My fertility journey was recently reignited by an unexpected muse: Gisele Bündchen. Not because of the media drama surrounding her recent pregnancy with her new partner, but because — at 44 years old — she conceived naturally, in love, and in alignment. At first, I was shocked. Then I caught myself. Why was I so shocked?

I traced this curiosity back to my training with Mexican midwives on the coast of Oaxaca. I recalled the wisdom they held, the quiet confidence in the body’s ability when supported, nourished, and honored. And I realized: this wasn’t a miracle. This was the body simply doing what it knows how to do. What looks like a miracle in our modern context is often just nature, uninterrupted.

We’ve normalized depletion — nutritionally starved bodies, hormonally dysregulated systems, and lifestyles divorced from rhythm and rest. We’ve lost the sacred relationship to our cycles. The patriarchy has painted menstruation as an inconvenience, ovulation as a liability, and our hormonal flow as unreliable. But in truth, our cycle is the most consistent blueprint we have — the only material gift we enter and exit this life with.

Our ancestors lived in deep connection to these rhythms. Their lives were designed around them. They honored the slow days and the energetic days. They didn't expect themselves to live the same day twice. And yet today, we drink coffee to override our bodies, push through the sacred slowness of the luteal phase, and measure ourselves against a 24/7 masculine clock.

We are not broken. We are simply out of sync.

This is a remembrance. A return. A re-rooting in the ancestral intelligence of the feminine body. But it’s also a reclamation of how modern science now affirms what our grandmothers already knew: the female body is capable of vitality, fertility, and regeneration well into midlife — if we support her in the way she asks to be supported.

Let us remember the body. Let us reclaim rhythm. Let us reimagine what’s possible when we live in devotion to our own biology.

The Wisdom of Warmth: Ancestral Fertility Practices

Traditional Midwifery in Mexico.

In many traditional cultures, a warm womb was synonymous with a fertile womb. From East Asian medicine to Indigenous practices in Mexico and West Africa, there’s a shared belief that cold is the enemy of vitality, especially in the reproductive system.
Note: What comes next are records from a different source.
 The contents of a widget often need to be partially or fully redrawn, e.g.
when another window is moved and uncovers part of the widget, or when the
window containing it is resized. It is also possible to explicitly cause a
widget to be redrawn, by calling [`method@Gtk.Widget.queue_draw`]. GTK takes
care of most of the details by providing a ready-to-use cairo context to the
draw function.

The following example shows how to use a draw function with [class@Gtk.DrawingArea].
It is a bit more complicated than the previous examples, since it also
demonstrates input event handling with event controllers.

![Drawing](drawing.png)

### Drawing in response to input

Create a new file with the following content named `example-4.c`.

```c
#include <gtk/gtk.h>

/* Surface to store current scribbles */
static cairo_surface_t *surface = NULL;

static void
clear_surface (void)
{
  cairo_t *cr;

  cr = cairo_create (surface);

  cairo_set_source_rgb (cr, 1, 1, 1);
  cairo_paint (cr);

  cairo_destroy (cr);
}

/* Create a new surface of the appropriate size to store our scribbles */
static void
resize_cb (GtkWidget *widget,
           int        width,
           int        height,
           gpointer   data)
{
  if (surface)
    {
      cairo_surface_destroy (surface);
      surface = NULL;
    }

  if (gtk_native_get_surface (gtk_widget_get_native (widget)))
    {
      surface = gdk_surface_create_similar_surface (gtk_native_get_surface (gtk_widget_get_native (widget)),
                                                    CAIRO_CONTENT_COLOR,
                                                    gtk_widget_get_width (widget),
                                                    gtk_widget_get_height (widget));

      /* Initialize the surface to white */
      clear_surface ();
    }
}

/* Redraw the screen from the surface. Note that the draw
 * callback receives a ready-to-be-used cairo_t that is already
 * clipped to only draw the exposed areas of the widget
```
The uterus is seen as the body’s energetic hearth, and when it becomes cold, either physically or energetically, its function diminishes. That’s why elder midwives and herbalists often insisted on socks, abdominal wraps, and warm teas, especially during the menstrual and luteal phases. It may sound simple, even silly, in our high-tech world, but keeping the feet warm increases circulation throughout the lower body, encouraging healthy blood flow to the ovaries and uterus. The is a practice recognized in Chinese traditional medicine, Ayurveda, and Indigenous wisdom.
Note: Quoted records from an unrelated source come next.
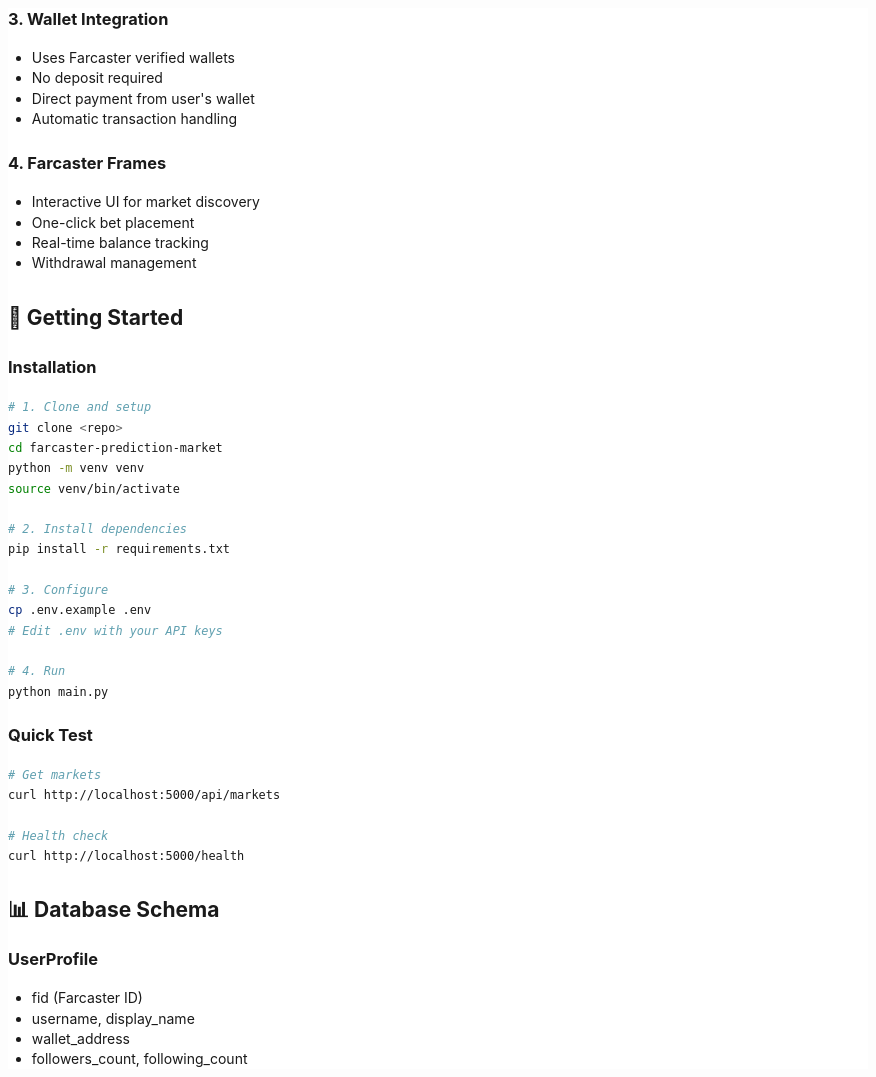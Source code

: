 ### 3. Wallet Integration
- Uses Farcaster verified wallets
- No deposit required
- Direct payment from user's wallet
- Automatic transaction handling

### 4. Farcaster Frames
- Interactive UI for market discovery
- One-click bet placement
- Real-time balance tracking
- Withdrawal management

## 🚀 Getting Started

### Installation

```bash
# 1. Clone and setup
git clone <repo>
cd farcaster-prediction-market
python -m venv venv
source venv/bin/activate

# 2. Install dependencies
pip install -r requirements.txt

# 3. Configure
cp .env.example .env
# Edit .env with your API keys

# 4. Run
python main.py
```

### Quick Test

```bash
# Get markets
curl http://localhost:5000/api/markets

# Health check
curl http://localhost:5000/health
```

## 📊 Database Schema

### UserProfile
- fid (Farcaster ID)
- username, display_name
- wallet_address
- followers_count, following_count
Womb steams, castor oil packs, bone broth, and gentle abdominal massage were all part of the ancestral toolkit — not as “alternatives,” but as first-line medicine. The focus was prevention. The goal was never to conceive, but to cultivate a fertile environment — emotionally, physically, and spiritually.

The Modern Lens: My Personal Fertility Testing Journey

Inspired by this remembrance — and also deeply committed to self-knowledge — I recently began my own fertility testing journey, not out of fear, but out of curiosity and reverence. I am 29, so I am technically at the age where freezing one’s eggs may make sense, but also the age where fertility awareness is crucial to future life planning.

The process, though neveracking, was incredibly easy and affordable. I had an ultrasound to assess my antral follicle count — a way of visualizing how many eggs may be available in a given cycle. I also tested my Anti-Müllerian Hormone (AMH), a hormone produced by follicles that can give insight into ovarian reserve. The numbers don’t tell the whole story, but they offer a snapshot — and in a world where many women are surprised by sudden infertility, I wanted to be informed, not reactive.

I have always considered freezing my eggs as a decision to take my power. As women, we are often pressed and pressured by the unwavering experience of time. Western medicine has allowed us to take that time back for ourselves. To conceive on a timeline that makes sense for us. It’s not an easy or light decision. But it’s also not about panic — it’s about sovereignty. I want options. I want time. And I want to hold space for a reality where women in their 40s can thrive in fertility, whether naturally, through assisted technology, or a blend of both.

What influences Infertility?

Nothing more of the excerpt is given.